I am pulling data directly from a Postgres database into R, where one of the columns in the Postgres table contains rows of JSON objects. I am trying to unpack the JSON objects and have them flatten into columns in an R dataframe, but so far, I'm getting mangled results.
Here's my code:
library(RPostgreSQL)
library(jsonlite)
drv <- dbDriver("PostgreSQL")
con <- dbConnect(drv, host="xxx", dbname="xxx", user="xxx", password="xxx")
query="select column1, column2, json from dummy_table limit 2"
resultSet <- dbSendQuery(con, query)
rawData<-fetch(resultSet,n=-1)
postgresqlCloseConnection(con)
rawData$json
[1]"{\"id\":{\"publisherName\":\"pub1\",\"visitorId\":\"visitor1\",\"timestamp\":1234},\"startAt\":4567,\"endAt\":8910}"
[2]"{\"id\":{\"publisherName\":\"pub2\",\"visitorId\":\"visitor2\",\"timestamp\":2345},\"startAt\":678,\"endAt\":91011}"
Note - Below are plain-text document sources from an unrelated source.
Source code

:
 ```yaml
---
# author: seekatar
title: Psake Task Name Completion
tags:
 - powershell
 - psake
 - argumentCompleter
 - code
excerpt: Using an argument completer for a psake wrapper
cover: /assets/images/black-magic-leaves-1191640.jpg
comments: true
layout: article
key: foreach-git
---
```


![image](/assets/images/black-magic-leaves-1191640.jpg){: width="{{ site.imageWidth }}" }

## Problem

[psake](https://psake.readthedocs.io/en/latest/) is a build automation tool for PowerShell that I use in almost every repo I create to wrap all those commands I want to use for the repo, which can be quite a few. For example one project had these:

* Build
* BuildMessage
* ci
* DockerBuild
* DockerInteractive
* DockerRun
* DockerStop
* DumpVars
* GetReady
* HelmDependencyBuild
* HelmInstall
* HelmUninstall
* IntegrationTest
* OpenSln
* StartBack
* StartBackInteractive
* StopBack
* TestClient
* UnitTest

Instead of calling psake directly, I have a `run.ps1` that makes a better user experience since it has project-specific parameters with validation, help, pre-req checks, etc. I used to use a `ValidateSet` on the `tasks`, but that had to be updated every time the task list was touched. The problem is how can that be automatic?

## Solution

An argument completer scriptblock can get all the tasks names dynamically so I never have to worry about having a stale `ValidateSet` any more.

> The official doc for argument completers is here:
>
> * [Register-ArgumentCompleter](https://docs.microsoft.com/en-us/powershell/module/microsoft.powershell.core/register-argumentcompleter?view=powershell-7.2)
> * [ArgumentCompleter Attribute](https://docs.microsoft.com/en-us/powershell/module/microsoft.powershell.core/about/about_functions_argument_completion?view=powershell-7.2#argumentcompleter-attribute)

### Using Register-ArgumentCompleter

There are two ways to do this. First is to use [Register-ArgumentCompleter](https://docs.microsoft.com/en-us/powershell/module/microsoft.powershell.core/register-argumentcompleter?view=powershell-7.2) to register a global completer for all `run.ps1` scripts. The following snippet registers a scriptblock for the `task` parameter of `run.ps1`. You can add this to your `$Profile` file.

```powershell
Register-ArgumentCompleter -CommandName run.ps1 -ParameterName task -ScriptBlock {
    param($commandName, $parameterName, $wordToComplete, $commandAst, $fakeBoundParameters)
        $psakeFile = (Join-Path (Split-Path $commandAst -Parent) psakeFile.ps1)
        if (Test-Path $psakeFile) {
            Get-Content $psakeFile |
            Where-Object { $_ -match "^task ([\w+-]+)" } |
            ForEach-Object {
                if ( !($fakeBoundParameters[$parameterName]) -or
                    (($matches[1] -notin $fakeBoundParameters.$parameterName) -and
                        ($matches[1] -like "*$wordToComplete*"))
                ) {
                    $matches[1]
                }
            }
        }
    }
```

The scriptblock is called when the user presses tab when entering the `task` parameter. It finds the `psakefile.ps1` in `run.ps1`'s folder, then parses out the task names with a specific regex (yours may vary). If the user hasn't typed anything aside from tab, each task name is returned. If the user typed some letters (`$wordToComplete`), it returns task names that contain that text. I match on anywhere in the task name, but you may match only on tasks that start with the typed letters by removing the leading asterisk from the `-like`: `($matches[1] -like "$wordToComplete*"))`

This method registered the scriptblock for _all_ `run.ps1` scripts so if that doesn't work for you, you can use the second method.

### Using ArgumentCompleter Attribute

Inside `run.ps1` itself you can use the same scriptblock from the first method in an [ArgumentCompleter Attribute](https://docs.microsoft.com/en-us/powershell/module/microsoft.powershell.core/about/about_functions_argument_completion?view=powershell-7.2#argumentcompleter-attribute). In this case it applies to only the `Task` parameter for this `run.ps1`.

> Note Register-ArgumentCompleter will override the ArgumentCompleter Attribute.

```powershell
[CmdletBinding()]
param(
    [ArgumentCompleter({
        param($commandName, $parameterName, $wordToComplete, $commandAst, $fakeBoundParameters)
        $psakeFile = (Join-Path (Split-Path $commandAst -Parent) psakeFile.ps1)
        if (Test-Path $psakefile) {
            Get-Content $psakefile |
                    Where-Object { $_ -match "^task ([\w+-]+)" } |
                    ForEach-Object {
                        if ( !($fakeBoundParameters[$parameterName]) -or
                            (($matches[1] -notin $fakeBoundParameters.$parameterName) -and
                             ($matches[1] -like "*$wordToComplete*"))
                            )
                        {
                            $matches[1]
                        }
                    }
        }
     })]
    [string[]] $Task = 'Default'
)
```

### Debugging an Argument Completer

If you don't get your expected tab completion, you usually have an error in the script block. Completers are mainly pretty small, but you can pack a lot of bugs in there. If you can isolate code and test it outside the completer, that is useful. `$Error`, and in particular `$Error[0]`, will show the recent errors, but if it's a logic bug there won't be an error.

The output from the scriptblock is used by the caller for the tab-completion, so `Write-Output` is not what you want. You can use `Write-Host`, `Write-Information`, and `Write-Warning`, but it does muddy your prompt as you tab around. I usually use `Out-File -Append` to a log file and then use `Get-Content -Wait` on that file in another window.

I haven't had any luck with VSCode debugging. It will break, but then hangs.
unpacked<-fromJSON(rawData$json, simplifyDataFrame=FALSE)
unpacked
$id
$id$publisherName
[1] "pub1"
$id$visitorId
[1] "visitor1"
$id$timestamp
[1] 1234
$startAt
[1] 4567
$endAt
[1] 8910
As you can see, it only unpacked the first JSON object, and it left things quasi-nested (which is fine, but optimally, i would want all the data to live in one level in a dataframe).
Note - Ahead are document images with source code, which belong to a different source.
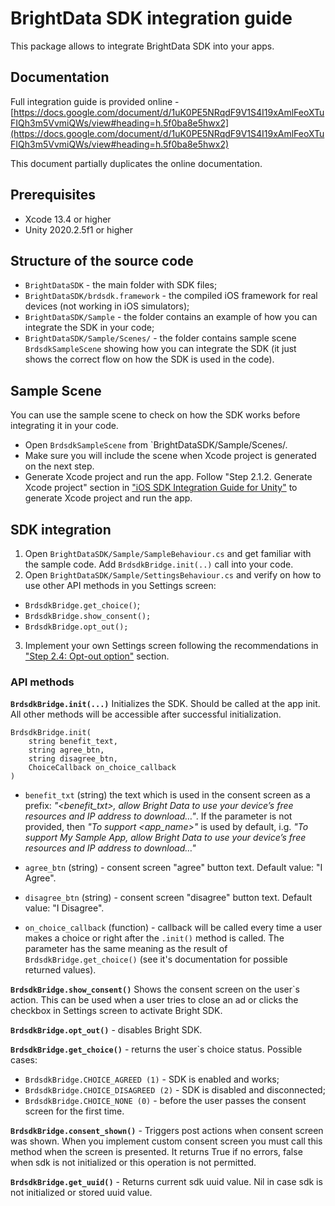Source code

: # BrightData SDK integration guide

This package allows to integrate BrightData SDK into your apps.

## Documentation

Full integration guide is provided online - [https://docs.google.com/document/d/1uK0PE5NRqdF9V1S4I19xAmlFeoXTuFIQh3m5VvmiQWs/view#heading=h.5f0ba8e5hwx2](https://docs.google.com/document/d/1uK0PE5NRqdF9V1S4I19xAmlFeoXTuFIQh3m5VvmiQWs/view#heading=h.5f0ba8e5hwx2)

This document partially duplicates the online documentation.

## Prerequisites
- Xcode 13.4 or higher
- Unity 2020.2.5f1 or higher

## Structure of the source code

- `BrightDataSDK` - the main folder with SDK files;
- `BrightDataSDK/brdsdk.framework` - the compiled iOS framework for real
   devices (not working in iOS simulators);
- `BrightDataSDK/Sample` - the folder contains an example of how you can 
   integrate the SDK in your code;
- `BrightDataSDK/Sample/Scenes/` - the folder contains sample scene 
   `BrdsdkSampleScene` showing how you can integrate the SDK (it just shows 
   the correct flow on how the SDK is used in the code). 

## Sample Scene

You can use the sample scene to check on how the SDK works before integrating
it in your code.

- Open `BrdsdkSampleScene` from `BrightDataSDK/Sample/Scenes/.
- Make sure you will include the scene when Xcode project is generated
  on the next step.
- Generate Xcode project and run the app.
  Follow "Step 2.1.2. Generate Xcode project" section in
  ["iOS SDK Integration Guide for Unity"](https://docs.google.com/document/d/1uK0PE5NRqdF9V1S4I19xAmlFeoXTuFIQh3m5VvmiQWs/view)
  to generate Xcode project and run the app.

## SDK integration

1. Open `BrightDataSDK/Sample/SampleBehaviour.cs` and get familiar with the 
sample code. Add `BrdsdkBridge.init(..)` call into your code.
2. Open `BrightDataSDK/Sample/SettingsBehaviour.cs` and verify on how to use
other API methods in you Settings screen:
- `BrdsdkBridge.get_choice()`;
- `BrdsdkBridge.show_consent();`
- `BrdsdkBridge.opt_out();`
3. Implement your own Settings screen following the recommendations in 
["Step 2.4: Opt-out option"](https://docs.google.com/document/d/1uK0PE5NRqdF9V1S4I19xAmlFeoXTuFIQh3m5VvmiQWs/view#heading=h.hl9wma7gpjsy)
section.

### API methods

**`BrdsdkBridge.init(...)`**
Initializes the SDK.
Should be called at the app init. All other methods will be accessible after 
successful initialization.
```
BrdsdkBridge.init(
    string benefit_text, 
    string agree_btn, 
    string disagree_btn,
    ChoiceCallback on_choice_callback
)
```
- `benefit_txt` (string) the text which is used in the consent screen as 
a prefix: *"<benefit_txt>, allow Bright Data to use your device’s free resources 
and IP address to download…"*. If the parameter is not provided, then *"To
support <app_name>"* is used by default, i.g. *"To support My Sample App, allow
Bright Data to use your device’s free resources and IP address to download…"*

- `agree_btn` (string) - consent screen "agree" button text. 
Default value: "I Agree".

- `disagree_btn` (string) - consent screen "disagree" button text.
Default value: "I Disagree".

- `on_choice_callback` (function) - callback will be called every time a user
makes a choice or right after the `.init()` method is called. The parameter has 
the same meaning as the result of `BrdsdkBridge.get_choice()` (see it's
documentation for possible returned values).
 
**`BrdsdkBridge.show_consent()`**
Shows the consent screen on the user`s action. This can be used when a user
tries to close an ad or clicks the checkbox in Settings screen to activate 
Bright SDK.

**`BrdsdkBridge.opt_out()`** - disables Bright SDK.

**`BrdsdkBridge.get_choice()`** - returns the user`s choice status.
Possible cases:
- `BrdsdkBridge.CHOICE_AGREED (1)`  - SDK is enabled and works;
- `BrdsdkBridge.CHOICE_DISAGREED (2)` - SDK is disabled and disconnected;
- `BrdsdkBridge.CHOICE_NONE (0)` - before the user passes the consent screen for 
   the first time.

**`BrdsdkBridge.consent_shown()`** - Triggers post actions when consent screen
was shown. When you implement custom consent screen you must call this method
when the screen is presented. It returns True if no errors, false when sdk is
not initialized or this operation is not permitted.

**`BrdsdkBridge.get_uuid()`** - Returns current sdk uuid value. Nil in case sdk
is not initialized or stored uuid value.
I would want the data to look like this:
unpacked
id.publisherName id.visitorId id.timestamp startAt endAt
pub1 visitor1 1234 4567 8910
pub2 visitor2 2345 678 91011
EDIT: Adding the rawData dataframe:
rawData<-structure(list(
column1 = c("abcd", "efgh"
),
column2 = structure(c(123, 456), class = c("POSIXct",
"POSIXt"), tzone = ""),
json = c("{\"id\":{\"publisherName\":\"pub1\",\"visitorId\":\"visitor1\",\"timestamp\":1234},\"startAt\":4567,\"endAt\":8910}",
"{\"id\":{\"publisherName\":\"pub2\",\"visitorId\":\"visitor2\",\"timestamp\":2345},\"startAt\":678,\"endAt\":91011}"
))
, .Names = c("column1", "column2", "json"),
row.names = 1:2, class = "data.frame")
Here's what happens with the paste
function.
rawJSON <- paste("[", paste(rawData$json, collapse=","), "]")
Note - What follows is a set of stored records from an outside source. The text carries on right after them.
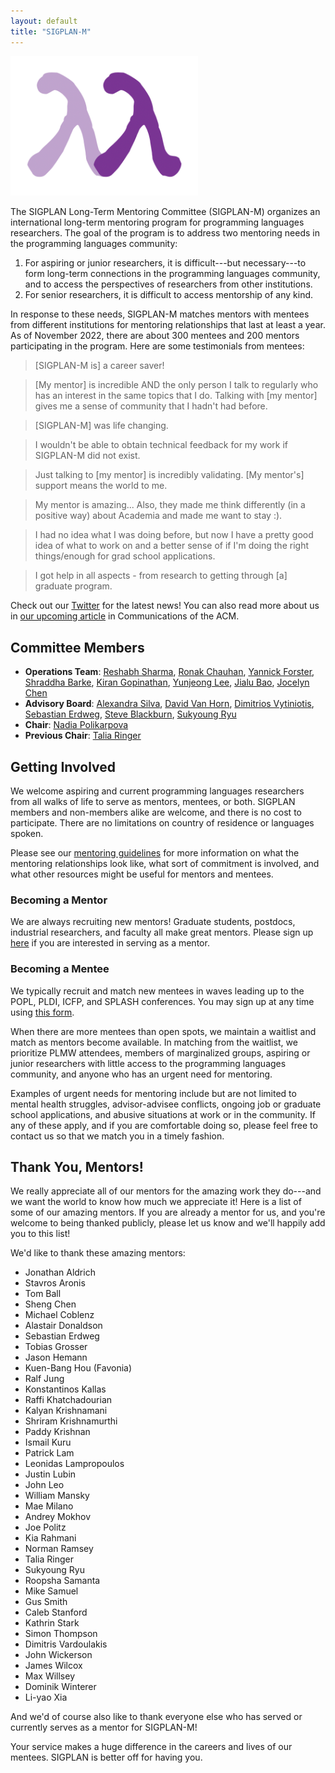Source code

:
 ```yaml
---
layout: default
title: "SIGPLAN-M"
---
```


<img src="/images/sigplan-m-logo.png" width="300" alt="The SIGPLAN-M logo: two lambdas holding hands in the shape of the letter M.">

The SIGPLAN Long-Term Mentoring Committee (SIGPLAN-M) organizes an international long-term mentoring program for programming languages researchers.
The goal of the program is to address two mentoring needs in the programming languages community:

1. For aspiring or junior researchers, it is difficult---but necessary---to form long-term connections in the programming languages community,
and to access the perspectives of researchers from other institutions.
2. For senior researchers, it is difficult to access mentorship of any kind.

In response to these needs, SIGPLAN-M matches mentors with mentees from different institutions
for mentoring relationships that last at least a year.
As of November 2022, there are about 300 mentees and 200 mentors participating in the program.
Here are some testimonials from mentees:

> [SIGPLAN-M is] a career saver!

> [My mentor] is incredible AND the only person I talk to regularly who has an interest in the same topics that I do. Talking with [my mentor] gives me a sense of community that I hadn't had before.
 
> [SIGPLAN-M] was life changing.

> I wouldn't be able to obtain technical feedback for my work if SIGPLAN-M did not exist.
 
> Just talking to [my mentor] is incredibly validating. [My mentor's] support means the world to me.
 
> My mentor is amazing... Also, they made me think differently (in a positive way) about Academia and made me want to stay :).
 
> I had no idea what I was doing before, but now I have a pretty good idea of what to work on and a better sense of if I'm doing the right things/enough for grad school applications.
 
> I got help in all aspects - from research to getting through [a] graduate program.

Check out our [Twitter](https://twitter.com/SigplanM) for the latest news! You can also read more about us in [our upcoming article](https://dependenttyp.es/pdf/mentoring.pdf) in Communications of the ACM.

## Committee Members

- **Operations Team**: [Reshabh Sharma](https://www.linkedin.com/in/reshabh/), [Ronak Chauhan](https://in.linkedin.com/in/ronchauhan), [Yannick Forster](https://yforster.github.io/), [Shraddha Barke](https://shraddhabarke.github.io/), [Kiran Gopinathan](https://gopiandcode.uk/), [Yunjeong Lee](http://www.leeyunjeong.com/), [Jialu Bao](https://baojia.lu/about/), [Jocelyn Chen](https://www.cs.utexas.edu/~qchen/)
- **Advisory Board**: [Alexandra Silva](https://alexandrasilva.org/), [David Van Horn](https://www.cs.umd.edu/~dvanhorn/), [Dimitrios Vytiniotis](https://dimitriv.github.io/), [Sebastian Erdweg](https://www.pl.informatik.uni-mainz.de/), [Steve Blackburn](http://users.cecs.anu.edu.au/~steveb/), [Sukyoung Ryu](https://plrg.kaist.ac.kr/ryu)
- **Chair**:  [Nadia Polikarpova](https://cseweb.ucsd.edu/~npolikarpova/)
- **Previous Chair**: [Talia Ringer](https://dependenttyp.es/)

## Getting Involved

We welcome aspiring and current programming languages researchers from all walks of life to serve as mentors, mentees, or both.
SIGPLAN members and non-members alike are welcome, and there is no cost to participate.
There are no limitations on country of residence or languages spoken.

Please see our [mentoring guidelines](https://docs.google.com/document/d/1eueaiHjNhhqb3JC3wnNlTRcFquNl7BN1OqBczUBumNU/edit?usp=sharing) for more information
on what the mentoring relationships look like, what sort of commitment is involved, and what other resources might be useful for mentors and mentees.

### Becoming a Mentor

We are always recruiting new mentors!
Graduate students, postdocs, industrial researchers, and faculty all make great mentors.
Please sign up [here](https://docs.google.com/forms/d/e/1FAIpQLSfN6M66lJTfKShaJ_OBhAFDHOZpDnYGixcXzhqn7UG1qcr6qg/viewform) if you are interested in serving as a mentor.

### Becoming a Mentee

We typically recruit and match new mentees in waves leading up to the POPL, PLDI, ICFP, and SPLASH conferences.
You may sign up at any time using [this form](https://docs.google.com/forms/d/e/1FAIpQLSegCRALo-2R9bBv_8c0NKeIytO90TWvQtbVcNOD7Ch8edaubw/viewform).

When there are more mentees than open spots, we maintain a waitlist and match as mentors become available.
In matching from the waitlist, we prioritize PLMW attendees, members of marginalized groups,
aspiring or junior researchers with little access to the programming languages community, and anyone who has an urgent need for mentoring.

Examples of urgent needs for mentoring include but are not limited to
mental health struggles, advisor-advisee conflicts, ongoing job or graduate school applications, and abusive situations at work or in the community.
If any of these apply, and if you are comfortable doing so, please feel free to contact us so that we match you in a timely fashion.

## Thank You, Mentors!

We really appreciate all of our mentors for the amazing work they do---and we want the world to know how much we appreciate it!
Here is a list of some of our amazing mentors. If you are already a mentor for us, and you're welcome to being thanked publicly,
please let us know and we'll happily add you to this list!

We'd like to thank these amazing mentors:
- Jonathan Aldrich
- Stavros Aronis
- Tom Ball
- Sheng Chen
- Michael Coblenz
- Alastair Donaldson
- Sebastian Erdweg
- Tobias Grosser
- Jason Hemann
- Kuen-Bang Hou (Favonia) 
- Ralf Jung
- Konstantinos Kallas
- Raffi Khatchadourian
- Kalyan Krishnamani
- Shriram Krishnamurthi
- Paddy Krishnan
- Ismail Kuru
- Patrick Lam
- Leonidas Lampropoulos
- Justin Lubin
- John Leo
- William Mansky
- Mae Milano
- Andrey Mokhov
- Joe Politz
- Kia Rahmani
- Norman Ramsey
- Talia Ringer
- Sukyoung Ryu
- Roopsha Samanta
- Mike Samuel
- Gus Smith
- Caleb Stanford
- Kathrin Stark
- Simon Thompson
- Dimitris Vardoulakis
- John Wickerson
- James Wilcox
- Max Willsey
- Dominik Winterer
- Li-yao Xia

And we'd of course also like to thank everyone else who has served or currently serves as a mentor for SIGPLAN-M!

Your service makes a huge difference in the careers and lives of our mentees. SIGPLAN is better off for having you.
rawJSON <- fromJSON(rawJSON, simplifyDataFrame=FALSE)
rawJSON
[[1]]
[[1]]$id
[[1]]$id$publisherName
[1] "pub1"
[[1]]$id$visitorId
[1] "visitor1"
[[1]]$id$timestamp
[1] 1234
[[1]]$startAt
[1] 4567
[[1]]$endAt
[1] 8910
[[2]]
[[2]]$id
[[2]]$id$publisherName
[1] "pub2"
[[2]]$id$visitorId
[1] "visitor2"
[[2]]$id$timestamp
[1] 2345
[[2]]$startAt
[1] 678
[[2]]$endAt
[1] 91011